The disadvantage of using initializers is that you end up contorting the code to allow you to squeeze things into the initializers and it limits what you can do later to the code without undoing them. For example, if later you find out you have to, say, lock a table before the itupdesc initializer then all of the sudden you have to rip out all the initializers and rewrite them as assignments after the statement acquiring the table lock.
Good point (and I can't argue with your example). But, I think initializers also force you to declare variables in the scope where they are needed. Instead of declaring every variable at the start of the function, it's better to declare them as nested as practical (not as nested as possible, but as nested as practical). That means, you might write the code like this:
static TransactionId _bt_check_unique(Relation rel, IndexTuple itup, Relation heapRel, Buffer buf, ScanKey itup_scankey) { if( lockTable( ... )) { TupleDesc itupdesc = RelationGetDescr(rel); int natts = rel->rd_rel->relnatts; Page page = BufferGetPage(buf); OffsetNumber maxoff = PageGetMaxOffsetNumber(page); ...The biggest advantage to that style of coding is that you know when each variable goes out of scope. If you declare every variable at the start of the function (and you don't initialize it), it can be very difficult to tell at which points in the code the variable holds a (meaningful) value. If you declare local variables in nested scopes, you know that the variable disappears as soon as you see the closing '}'.

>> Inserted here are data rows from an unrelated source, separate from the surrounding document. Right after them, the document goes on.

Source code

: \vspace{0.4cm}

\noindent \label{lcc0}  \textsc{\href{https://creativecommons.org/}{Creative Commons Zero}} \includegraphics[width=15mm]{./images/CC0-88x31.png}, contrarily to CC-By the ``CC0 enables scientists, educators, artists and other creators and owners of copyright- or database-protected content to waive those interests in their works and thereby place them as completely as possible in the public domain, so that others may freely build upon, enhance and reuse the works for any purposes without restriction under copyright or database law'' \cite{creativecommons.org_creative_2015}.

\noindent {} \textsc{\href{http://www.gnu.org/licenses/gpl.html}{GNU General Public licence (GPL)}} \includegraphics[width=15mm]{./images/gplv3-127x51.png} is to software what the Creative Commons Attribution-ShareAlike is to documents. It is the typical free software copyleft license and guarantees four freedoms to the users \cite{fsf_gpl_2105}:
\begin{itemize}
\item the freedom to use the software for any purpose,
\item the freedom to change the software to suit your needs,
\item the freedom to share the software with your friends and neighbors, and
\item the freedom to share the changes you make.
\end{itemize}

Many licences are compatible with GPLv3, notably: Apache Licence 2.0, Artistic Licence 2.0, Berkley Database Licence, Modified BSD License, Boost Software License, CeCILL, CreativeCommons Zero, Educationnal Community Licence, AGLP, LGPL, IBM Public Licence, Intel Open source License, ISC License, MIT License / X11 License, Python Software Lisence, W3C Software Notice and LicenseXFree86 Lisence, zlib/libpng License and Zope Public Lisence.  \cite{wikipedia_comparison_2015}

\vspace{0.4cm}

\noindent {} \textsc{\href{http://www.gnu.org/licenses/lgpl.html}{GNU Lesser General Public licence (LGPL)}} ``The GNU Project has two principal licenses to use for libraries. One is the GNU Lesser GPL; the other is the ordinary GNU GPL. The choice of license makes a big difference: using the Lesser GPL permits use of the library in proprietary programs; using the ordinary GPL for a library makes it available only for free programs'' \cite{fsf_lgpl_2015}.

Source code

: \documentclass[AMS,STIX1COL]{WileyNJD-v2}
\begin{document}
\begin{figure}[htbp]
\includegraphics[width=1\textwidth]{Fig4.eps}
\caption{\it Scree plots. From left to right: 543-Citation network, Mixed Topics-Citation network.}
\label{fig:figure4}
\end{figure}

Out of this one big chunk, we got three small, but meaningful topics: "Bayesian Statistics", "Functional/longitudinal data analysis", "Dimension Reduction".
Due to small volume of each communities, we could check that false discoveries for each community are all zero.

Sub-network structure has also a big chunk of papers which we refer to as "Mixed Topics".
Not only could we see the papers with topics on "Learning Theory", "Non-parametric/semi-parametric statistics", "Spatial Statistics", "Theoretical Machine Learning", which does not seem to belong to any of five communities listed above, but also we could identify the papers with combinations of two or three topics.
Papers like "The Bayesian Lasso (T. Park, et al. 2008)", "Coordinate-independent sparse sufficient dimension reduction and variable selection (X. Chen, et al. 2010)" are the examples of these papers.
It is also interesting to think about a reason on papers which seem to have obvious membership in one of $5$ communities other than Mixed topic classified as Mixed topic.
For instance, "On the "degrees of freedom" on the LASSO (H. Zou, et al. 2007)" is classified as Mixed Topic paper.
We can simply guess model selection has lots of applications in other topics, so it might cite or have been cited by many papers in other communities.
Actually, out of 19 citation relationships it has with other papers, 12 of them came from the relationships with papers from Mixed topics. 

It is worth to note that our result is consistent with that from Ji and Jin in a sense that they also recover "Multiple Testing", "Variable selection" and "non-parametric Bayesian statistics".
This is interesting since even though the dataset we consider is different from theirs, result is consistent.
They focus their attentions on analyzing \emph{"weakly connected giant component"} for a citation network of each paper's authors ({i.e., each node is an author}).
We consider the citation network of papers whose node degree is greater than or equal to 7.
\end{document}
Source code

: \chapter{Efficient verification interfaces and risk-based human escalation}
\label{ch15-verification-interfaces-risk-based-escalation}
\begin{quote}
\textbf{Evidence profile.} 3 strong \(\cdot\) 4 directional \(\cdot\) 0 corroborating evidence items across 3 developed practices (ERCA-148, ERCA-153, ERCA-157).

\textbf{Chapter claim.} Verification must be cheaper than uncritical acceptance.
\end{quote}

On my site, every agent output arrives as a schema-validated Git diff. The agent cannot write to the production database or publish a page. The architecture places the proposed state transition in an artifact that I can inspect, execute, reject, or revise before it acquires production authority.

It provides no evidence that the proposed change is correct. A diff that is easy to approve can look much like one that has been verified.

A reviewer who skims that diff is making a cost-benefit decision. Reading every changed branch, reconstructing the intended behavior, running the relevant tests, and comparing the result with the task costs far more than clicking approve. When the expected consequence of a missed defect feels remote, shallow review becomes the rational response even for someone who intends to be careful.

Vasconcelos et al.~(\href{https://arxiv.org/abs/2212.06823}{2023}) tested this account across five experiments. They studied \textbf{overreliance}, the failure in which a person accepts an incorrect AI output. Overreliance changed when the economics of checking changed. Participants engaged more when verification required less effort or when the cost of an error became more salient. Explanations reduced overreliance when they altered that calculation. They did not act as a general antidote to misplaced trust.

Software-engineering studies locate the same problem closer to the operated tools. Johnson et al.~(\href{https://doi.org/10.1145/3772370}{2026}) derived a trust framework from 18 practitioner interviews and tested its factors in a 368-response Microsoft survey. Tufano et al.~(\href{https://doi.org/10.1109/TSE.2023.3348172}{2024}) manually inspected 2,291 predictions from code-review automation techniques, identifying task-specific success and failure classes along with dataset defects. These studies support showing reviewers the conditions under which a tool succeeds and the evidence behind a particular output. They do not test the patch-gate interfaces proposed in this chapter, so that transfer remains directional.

I admit to a certain affinity to lisp-style programming and that does lead to me tending to try to use initializers doing lots of work in expressions. But I find I usually end up undoing them before I'm finished because I need to include a statement or because too much work needs to be done with one variable before some other variable can be initialized. But including complex expensive function calls in initializers will probably only confuse people trying to follow the logic of the code. Including _bt_binsrch() as an initializer for example hides the bulk of the work this function does. People expect initializers to be simple expressions, macro calls, accessor functions, and so on. Not to call out to complex functions that implement key bits of the function behaviour.
Agreed - you can certainly take initialization way too far, I just think we don't take it far enough in many cases and I'm wondering if there's some advantage that I'm not aware of.